EXERCISE DETAILS – Of all the entries below, retype only the lines from the one with "- 可变分配局部变量：基于进" through the one with "选择最先装入内存的一页调出，或者说是把驻留在内存中时间最长的一页调出。", exactly as they appear.

Saved entries
..........

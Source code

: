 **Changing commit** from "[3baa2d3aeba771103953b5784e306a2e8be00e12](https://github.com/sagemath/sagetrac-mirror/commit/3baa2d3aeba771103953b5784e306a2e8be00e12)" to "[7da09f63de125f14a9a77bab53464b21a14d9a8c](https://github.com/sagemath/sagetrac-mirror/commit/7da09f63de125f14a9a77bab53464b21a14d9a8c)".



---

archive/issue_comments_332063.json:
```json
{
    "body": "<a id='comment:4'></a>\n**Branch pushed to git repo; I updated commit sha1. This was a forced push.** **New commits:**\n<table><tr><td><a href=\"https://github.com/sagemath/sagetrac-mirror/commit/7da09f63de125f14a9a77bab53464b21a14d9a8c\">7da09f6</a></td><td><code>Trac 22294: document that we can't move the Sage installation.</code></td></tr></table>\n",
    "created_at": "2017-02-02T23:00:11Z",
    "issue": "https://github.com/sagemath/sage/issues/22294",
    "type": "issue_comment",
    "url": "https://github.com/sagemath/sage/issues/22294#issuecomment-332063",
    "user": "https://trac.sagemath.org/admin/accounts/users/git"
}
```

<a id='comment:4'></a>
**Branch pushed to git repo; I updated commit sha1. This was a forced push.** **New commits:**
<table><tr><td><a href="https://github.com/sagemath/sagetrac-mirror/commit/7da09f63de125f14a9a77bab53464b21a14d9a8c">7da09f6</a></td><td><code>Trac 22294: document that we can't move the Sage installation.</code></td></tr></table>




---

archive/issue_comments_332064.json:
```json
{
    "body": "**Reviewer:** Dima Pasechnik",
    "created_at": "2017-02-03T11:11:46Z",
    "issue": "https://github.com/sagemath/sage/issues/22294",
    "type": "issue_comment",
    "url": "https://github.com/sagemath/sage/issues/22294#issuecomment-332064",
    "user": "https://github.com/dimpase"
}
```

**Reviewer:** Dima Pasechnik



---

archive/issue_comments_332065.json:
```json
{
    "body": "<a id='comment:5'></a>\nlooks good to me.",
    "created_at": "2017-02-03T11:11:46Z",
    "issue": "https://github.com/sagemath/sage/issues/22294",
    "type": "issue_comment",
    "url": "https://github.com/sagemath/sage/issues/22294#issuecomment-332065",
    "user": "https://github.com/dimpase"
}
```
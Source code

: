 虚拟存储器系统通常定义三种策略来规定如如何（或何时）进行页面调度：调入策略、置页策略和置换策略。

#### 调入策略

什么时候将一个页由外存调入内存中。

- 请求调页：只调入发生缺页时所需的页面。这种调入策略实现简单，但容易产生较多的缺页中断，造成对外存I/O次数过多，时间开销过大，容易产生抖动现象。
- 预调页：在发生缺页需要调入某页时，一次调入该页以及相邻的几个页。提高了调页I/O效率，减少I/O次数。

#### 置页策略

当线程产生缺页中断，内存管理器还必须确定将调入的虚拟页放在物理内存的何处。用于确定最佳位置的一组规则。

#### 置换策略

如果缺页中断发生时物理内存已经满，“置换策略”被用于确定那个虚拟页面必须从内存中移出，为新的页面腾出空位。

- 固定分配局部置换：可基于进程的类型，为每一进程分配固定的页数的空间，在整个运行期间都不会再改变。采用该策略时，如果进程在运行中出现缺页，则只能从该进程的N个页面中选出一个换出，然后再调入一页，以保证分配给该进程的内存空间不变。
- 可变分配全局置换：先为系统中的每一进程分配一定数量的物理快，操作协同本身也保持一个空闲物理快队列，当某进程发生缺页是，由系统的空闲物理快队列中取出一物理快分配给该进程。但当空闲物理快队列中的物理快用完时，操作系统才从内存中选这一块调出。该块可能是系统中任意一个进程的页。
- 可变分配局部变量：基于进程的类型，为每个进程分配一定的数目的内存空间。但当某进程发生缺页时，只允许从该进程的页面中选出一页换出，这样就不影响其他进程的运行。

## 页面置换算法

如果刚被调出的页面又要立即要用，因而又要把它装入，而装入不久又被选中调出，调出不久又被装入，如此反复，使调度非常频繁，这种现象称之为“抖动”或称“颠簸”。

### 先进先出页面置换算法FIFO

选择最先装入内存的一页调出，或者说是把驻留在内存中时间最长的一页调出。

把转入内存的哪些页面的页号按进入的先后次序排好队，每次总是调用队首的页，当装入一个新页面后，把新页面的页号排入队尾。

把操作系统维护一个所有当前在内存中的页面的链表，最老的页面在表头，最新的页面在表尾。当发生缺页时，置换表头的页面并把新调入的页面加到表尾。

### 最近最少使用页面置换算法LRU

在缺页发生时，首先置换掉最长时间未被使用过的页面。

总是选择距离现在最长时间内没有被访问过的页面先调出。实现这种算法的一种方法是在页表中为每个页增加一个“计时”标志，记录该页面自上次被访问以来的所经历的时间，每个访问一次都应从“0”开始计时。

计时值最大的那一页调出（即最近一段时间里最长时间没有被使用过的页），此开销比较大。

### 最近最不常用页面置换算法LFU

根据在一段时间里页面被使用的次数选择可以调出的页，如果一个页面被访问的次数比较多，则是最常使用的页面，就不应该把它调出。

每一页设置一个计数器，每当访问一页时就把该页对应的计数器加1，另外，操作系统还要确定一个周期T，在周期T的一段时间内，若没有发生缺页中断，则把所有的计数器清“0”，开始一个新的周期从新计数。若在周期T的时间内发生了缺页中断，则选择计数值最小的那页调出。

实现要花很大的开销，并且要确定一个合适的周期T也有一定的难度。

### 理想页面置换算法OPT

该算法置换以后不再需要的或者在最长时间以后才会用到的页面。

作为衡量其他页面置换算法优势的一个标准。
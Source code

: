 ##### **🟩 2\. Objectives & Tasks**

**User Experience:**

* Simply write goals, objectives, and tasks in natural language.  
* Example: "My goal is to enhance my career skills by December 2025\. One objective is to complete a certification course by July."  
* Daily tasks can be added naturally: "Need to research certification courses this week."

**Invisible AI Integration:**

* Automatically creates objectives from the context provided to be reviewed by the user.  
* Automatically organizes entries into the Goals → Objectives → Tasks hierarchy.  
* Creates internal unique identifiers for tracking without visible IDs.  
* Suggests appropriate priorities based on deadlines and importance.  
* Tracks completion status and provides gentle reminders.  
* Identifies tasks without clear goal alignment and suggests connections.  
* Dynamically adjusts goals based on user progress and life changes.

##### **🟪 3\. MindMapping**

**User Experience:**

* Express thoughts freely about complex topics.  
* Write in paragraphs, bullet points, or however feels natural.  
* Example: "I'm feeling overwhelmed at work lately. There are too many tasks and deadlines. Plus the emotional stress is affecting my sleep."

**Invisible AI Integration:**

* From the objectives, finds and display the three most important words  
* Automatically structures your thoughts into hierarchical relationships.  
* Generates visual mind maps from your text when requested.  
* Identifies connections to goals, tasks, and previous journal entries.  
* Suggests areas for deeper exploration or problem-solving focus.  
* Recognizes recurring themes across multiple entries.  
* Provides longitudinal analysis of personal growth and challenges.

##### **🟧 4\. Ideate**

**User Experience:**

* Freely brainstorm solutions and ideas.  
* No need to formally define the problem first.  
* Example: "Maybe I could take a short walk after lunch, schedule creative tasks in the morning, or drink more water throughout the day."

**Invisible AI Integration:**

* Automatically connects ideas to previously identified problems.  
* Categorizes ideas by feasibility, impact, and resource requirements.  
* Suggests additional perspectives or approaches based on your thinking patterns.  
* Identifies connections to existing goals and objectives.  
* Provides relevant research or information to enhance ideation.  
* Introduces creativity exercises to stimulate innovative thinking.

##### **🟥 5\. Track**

..........

RESULT OF THE TASK –
- 可变分配局部变量：基于进程的类型，为每个进程分配一定的数目的内存空间。但当某进程发生缺页时，只允许从该进程的页面中选出一页换出，这样就不影响其他进程的运行。

## 页面置换算法

如果刚被调出的页面又要立即要用，因而又要把它装入，而装入不久又被选中调出，调出不久又被装入，如此反复，使调度非常频繁，这种现象称之为“抖动”或称“颠簸”。

### 先进先出页面置换算法FIFO

选择最先装入内存的一页调出，或者说是把驻留在内存中时间最长的一页调出。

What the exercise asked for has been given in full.